Archive for the ‘Nutrition’ Category

Pre-race Food for Maximum Energy

Friday, March 27th, 2009

Rocket Fuel for the Body…

This Sunday is the Reading Half Marathon, my biggest local event and what will be the last half-marathon distance event before the London Marathon on 26 April. A number of people also running the event have asked me similar questions about pre-race food and what is the best way of storing energy for the race so I thought I’d look at that today.

Books and books are devoted to this, so my advice is simple. I follow the traditional high carbohydrate loading diet. That does not mean pigging out and eating as much food as I can, it means from 3 days out I start to cut back on protein and fats and replace those calories with carbohydrates. You cannot eat you way into a race, but you can eat yourself out of a race. Too much food and you will feel bloated, heavy and lethargic on race day, too little and you will run out of steam!

For a half marathon, you do not really need a full carbo-loading diet, and could get round the course without taking any nutrition on the way. I find from experience, that I eat my usual calories (about 3,000Kcals) the day before the race but try to keep as many of them as carbs as I can. I do not eat any meat, fish, cheese or nuts preferring pasta, white rice or jam sandwiches (no butter).

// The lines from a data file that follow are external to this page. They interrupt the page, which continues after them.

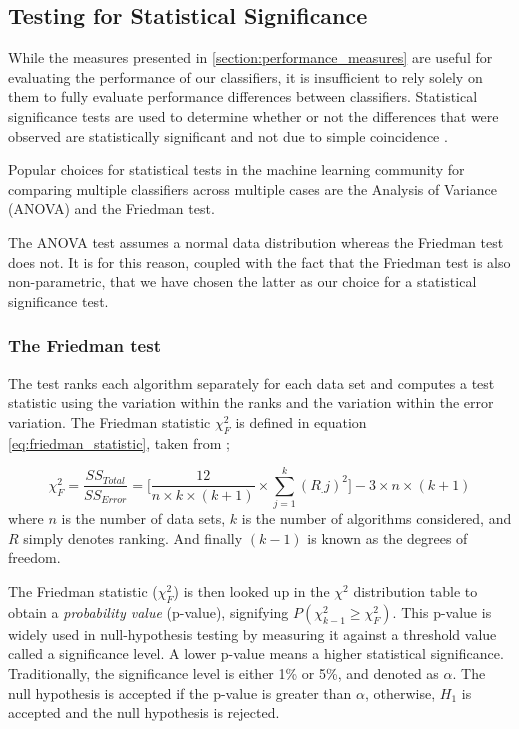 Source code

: \subsection{Testing for Statistical Significance}
While the measures presented in \ref{section:performance_measures} are useful for evaluating the performance of our classifiers, it is insufficient to rely solely on them to fully evaluate performance differences between classifiers. Statistical significance tests are used to determine whether or not the differences that were observed are statistically significant and not due to simple coincidence \cite{japkowicz2011evaluating}.

Popular choices for statistical tests in the machine learning community for comparing multiple classifiers across multiple cases are the Analysis of Variance (ANOVA) and the Friedman test. 

The ANOVA test assumes a normal data distribution whereas the Friedman test does not. It is for this reason, coupled with the fact that the Friedman test is also non-parametric, that we have chosen the latter as our choice for a statistical significance test. 

\subsubsection{The Friedman test}
The test ranks each algorithm separately for each data set and computes a test statistic using the variation within the ranks and the variation within the error variation. The Friedman statistic $\chi^2_F$ is defined in equation \ref{eq:friedman_statistic}, taken from \cite{japkowicz2011evaluating};

\begin{equation}
\label{eq:friedman_statistic}
\chi^2_F = \frac{SS_{Total}}{SS_{Error}}=\bigg[\frac{12}{n\times k\times(k+1)}\times\sum_{j=1}^k(R_.j)^2\bigg]-3\times n \times (k+1)
\end{equation}where $n$ is the number of data sets, $k$ is the number of algorithms considered, and $R$ simply denotes ranking. And finally $(k-1)$ is known as the degrees of freedom.

The Friedman statistic ($\chi^2_F$) is then looked up in the $\chi^2$ distribution table to obtain a \textit{probability value} (p-value), signifying $P(\chi^2_{k-1} \geq \chi^2_F )$. This p-value is widely used in null-hypothesis testing by measuring it against a threshold value called a significance level. A lower p-value means a higher statistical significance. Traditionally, the significance level is either 1\% or 5\%, and denoted as $\alpha$. The null hypothesis is accepted if the p-value is greater than $\alpha$, otherwise, $H_1$ is accepted and the null hypothesis is rejected.

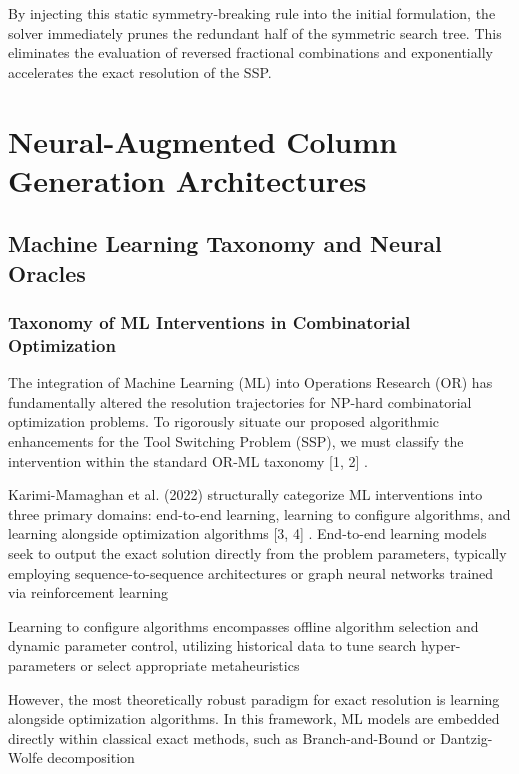 \documentclass[11pt, a4paper]{book}
\begin{document}
	By injecting this static symmetry-breaking rule into the initial formulation, the solver immediately prunes the redundant half of the symmetric search tree. This eliminates the evaluation of reversed fractional combinations and exponentially accelerates the exact resolution of the SSP.
	
	\chapter{Neural-Augmented Column Generation Architectures}
	
	\section{Machine Learning Taxonomy and Neural Oracles}
	
	\subsection{Taxonomy of ML Interventions in Combinatorial Optimization}
	
	The integration of Machine Learning (ML) into Operations Research (OR) has fundamentally altered the resolution trajectories for NP-hard combinatorial optimization problems. To rigorously situate our proposed algorithmic enhancements for the Tool Switching Problem (SSP), we must classify the intervention within the standard OR-ML taxonomy  [1, 2] . 
	
	Karimi-Mamaghan et al. (2022) structurally categorize ML interventions into three primary domains: end-to-end learning, learning to configure algorithms, and learning alongside optimization algorithms  [3, 4] . End-to-end learning models seek to output the exact solution directly from the problem parameters, typically employing sequence-to-sequence architectures or graph neural networks trained via reinforcement learning %
	
	Learning to configure algorithms encompasses offline algorithm selection and dynamic parameter control, utilizing historical data to tune search hyper-parameters or select appropriate metaheuristics %
	
	However, the most theoretically robust paradigm for exact resolution is learning alongside optimization algorithms. In this framework, ML models are embedded directly within classical exact methods, such as Branch-and-Bound or Dantzig-Wolfe decomposition %
	
\end{document}
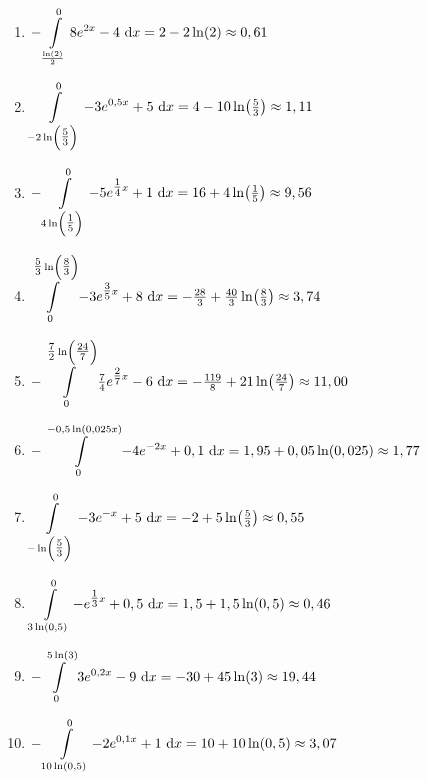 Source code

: \begin{Answer}[ref=flaecheRechnA2]
	\begin{enumerate}[label=\alph*)]
		\item \(\displaystyle-\int\limits_{\frac{\ln(2)}{2}}^{0} 8e^{2x}-4 \ \text{d} x=2-2\ln(2)\approx 0,61\)
		\item \(\displaystyle\int\limits_{-2\ln\left(\tfrac{5}{3}\right)}^{0} -3e^{0,5x}+5 \td x=4-10\ln\left(\tfrac{5}{3}\right)\approx1,11\)
		\item \(\displaystyle-\int\limits_{4\ln\left(\tfrac{1}{5}\right)}^{0} -5e^{\tfrac{1}{4}x}+1 \td x=16+4\ln\left(\tfrac{1}{5}\right)\approx 9,56\)
		\item \(\displaystyle\int\limits_{0}^{\tfrac{5}{3}\ln\left(\tfrac{8}{3}\right)} -3e^{\tfrac{3}{5}x}+8 \td x=-\tfrac{28}{3}+\tfrac{40}{3}\ln\left(\tfrac{8}{3}\right)\approx 3,74\)
		\item \(\displaystyle-\int\limits_{0}^{\tfrac{7}{2}\ln\left(\tfrac{24}{7}\right)} \tfrac{7}{4}e^{\tfrac{2}{7}x}-6 \td x=-\tfrac{119}{8}+21\ln\left(\tfrac{24}{7}\right)\approx 11,00\)
		\item \(\displaystyle-\int\limits_{0}^{-0,5\ln(0,025x)} -4e^{-2x}+0,1 \ \text{d} x= 1,95+0,05\ln(0,025)\approx 1,77\)
		\item \(\displaystyle\int\limits_{-\ln\left(\tfrac{5}{3}\right)}^{0} -3e^{-x}+5 \td x=-2+5\ln\left(\tfrac{5}{3}\right)\approx 0,55\)
		\item \(\displaystyle\int\limits_{3\ln(0,5)}^{0} -e^{\tfrac{1}{3}x}+0,5 \ \text{d} x=1,5+1,5\ln(0,5)\approx 0,46\)
		\item \(\displaystyle-\int\limits_{0}^{5\ln(3)} 3e^{0,2x}-9 \ \text{d} x=-30+45\ln(3)\approx 19,44\)
		\item \(\displaystyle-\int\limits_{10\ln(0,5)}^{0} -2e^{0,1x}+1 \ \text{d} x=10+10\ln(0,5)\approx 3,07\)
	\end{enumerate}
\end{Answer} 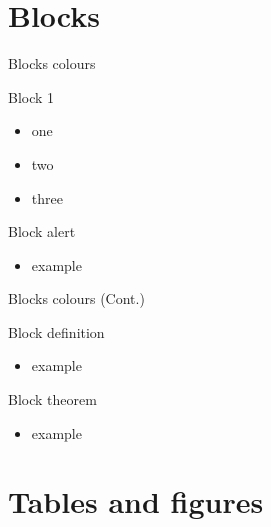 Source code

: \documentclass[14pt,xcolor=svgnames]{beamer} %
\begin{document}
\section{Blocks}
	\begin{frame}{Blocks colours}
		
		\begin{block}{Block 1}
			\begin{itemize}
			\item one
			\item two
			\item three
			\end{itemize}
		\end{block}
		

		\begin{alertblock}{Block alert}
			\begin{itemize}
				\item example
			\end{itemize}
		\end{alertblock}
	\end{frame}


\begin{frame}{Blocks colours (Cont.)}
	

	
	\begin{definition}{Block definition}
		\begin{itemize}
			\item example
		\end{itemize}
	\end{definition}
	
	\begin{theorem}{Block theorem}
		\begin{itemize}
			\item example
		\end{itemize}
	\end{theorem}
\end{frame}

\section{Tables and figures}
	
\end{document}
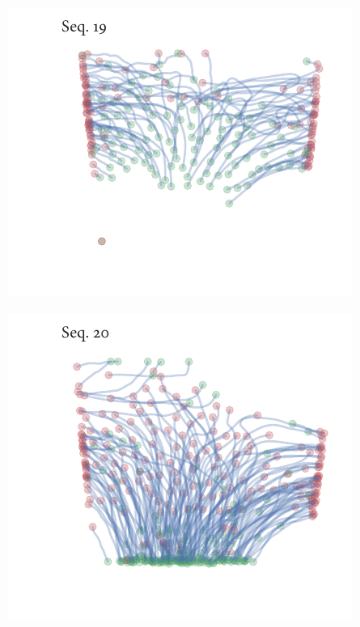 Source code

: \begin{figure}[h]
	\begin{subfigure}[t]{0.5\textwidth}
		\centering
		\includegraphics{streamline_sequence19.pdf}
	\end{subfigure}%
	\begin{subfigure}[t]{0.5\textwidth}
		\centering
		\includegraphics{streamline_sequence20.pdf}
	\end{subfigure}
	\begin{subfigure}[t]{0.5\textwidth}
		\centering

\end{subfigure}
\end{figure}
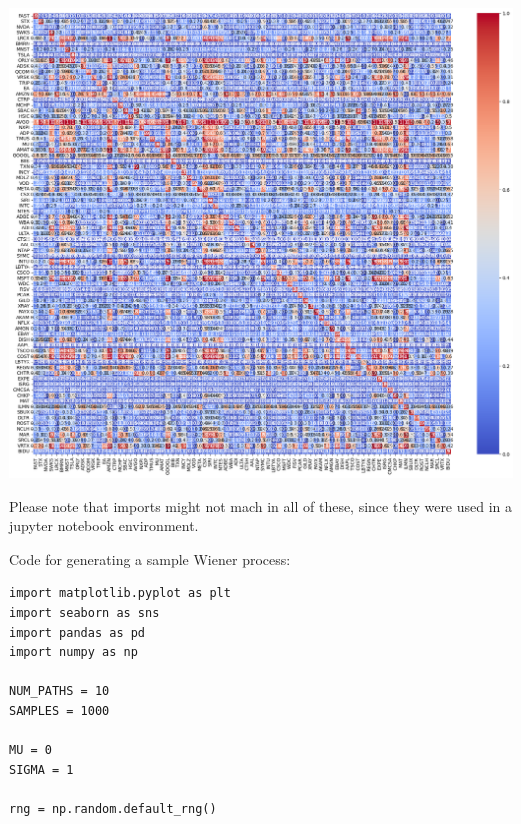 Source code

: \documentclass{article}
\begin{document}
\begin{spacing}{2.0}
\begin{center}
    \includegraphics[scale=0.40]{./images/full_cointegration_heatmap.png}
\end{center}



\singlespacing
\lstset{language=Python}

Please note that imports might not mach in all of these, since they were used in a jupyter notebook environment.

Code for generating a sample Wiener process:

\begin{lstlisting}
import matplotlib.pyplot as plt
import seaborn as sns
import pandas as pd
import numpy as np

NUM_PATHS = 10
SAMPLES = 1000

MU = 0
SIGMA = 1

rng = np.random.default_rng()


\end{lstlisting}
\end{spacing}
\end{document}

This may be boring, but I think of it as rocket fuel rather than food. Too much fibre such as cereals and vegetables and you will have too much fibre in your body and need the loo too much on race day.

Get the fuel in, the night before. On race day I don’t take in more that 600Kcals and never eat anything within 4 hours of the race. If the race starts at 8am, I get up at 4am. This is excessive, but through experience I know it works and I will always have digested my food before I start.

I will look at nutrition during the race, nearer the London Marathon, but for a half, I can run it comfortably with my stored up carbohydrates, these stores should get an average 70kg person about 20miles at race pace. So a half marathon (13.1miles) should be no problem. The amount I drink will depend on the temp on race day. But for me, on a cool day about 500ml over the whole race is usually enough.

One thing I can promise, is that this Sunday for the Reading Half Marathon, I will not be trying out anything new.